The present work mainly aims to analyze the effect of welding on the RS and to examine the evolution of the longitudinal stresses distribution in the welded plates and circumferential in the welded cylindrical pieces. The results obtained were then compared with those reported in the literature. During welding, parameters contribute to the evolution of these RS. We have opted for two parameters that can produce an important influence on the RS, which are the weld bead thickness and the speed of movement of the welding torch.

It is well known that there are different origins of RS—they come from three origins, namely, mechanical by clamping of the part, thermal by the welding heat source, and metallurgical by the structural modifications induced by the variations of temperatures.
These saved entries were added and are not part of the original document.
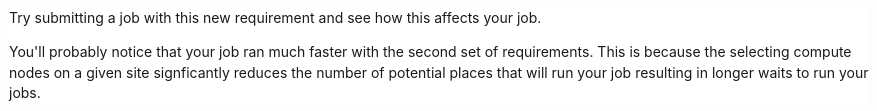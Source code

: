 
Try submitting a job with this new requirement and see how this affects your
job.  

You'll probably notice that your job ran much faster with the second set of 
requirements.  This is because the selecting compute nodes on a given site
signficantly reduces the number of potential places that will run your job
resulting in longer waits to run your jobs.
We are then interested in the RS formed during welding Figure 1.

A micrographic analysis has been carried out after welding and HV-microhardness measurements, in order to examine the structural changes induced by the welding operation of austenitic steel materials. The heat treatment side was also discussed to show the residual stress amplitudes as a consequence of the effects generated on the structure.

2. Materials and Methods

It is widely acknowledged that the austenitic stainless steel 304 is one of the most globally used materials in the aircraft fuel tank industry, due to its high strength and superior resistance to corrosion. This type of steel is also used in the production of high-strength weldments and in the manufacturing of components that operate at high temperatures, as in nuclear power plants. In addition, SUS304 stainless steel is one kind of austenitic stainless steel that is mainly composed of elements like chromium (18.9%) and nickel (8.07%). It also contains manganese (2%), nitrogen (0.1%), sulphur (0.3%), carbon (0.08%), silicon (0.75%) and phosphorous (0.045%). This steel possesses good weldability. In fact, it can be welded by conventional welding techniques without any pre-welding heat treatment. It is also important to know that when welding parts having large dimensions, it is highly recommended to use the low carbon stainless steel SUS304L. In addition, it was found that the high resistance of stainless steel to corrosion is essentially due to the presence of chromium, which prevents chloride corrosion. It was revealed that Young’s modulus decreases slowly for temperatures ranging from 0 °C to 400 °C. Then, it continues to decline at a faster rate after the temperature of 400 °C, until it reaches 1500 °C, as it is clearly illustrated in Figure 2b.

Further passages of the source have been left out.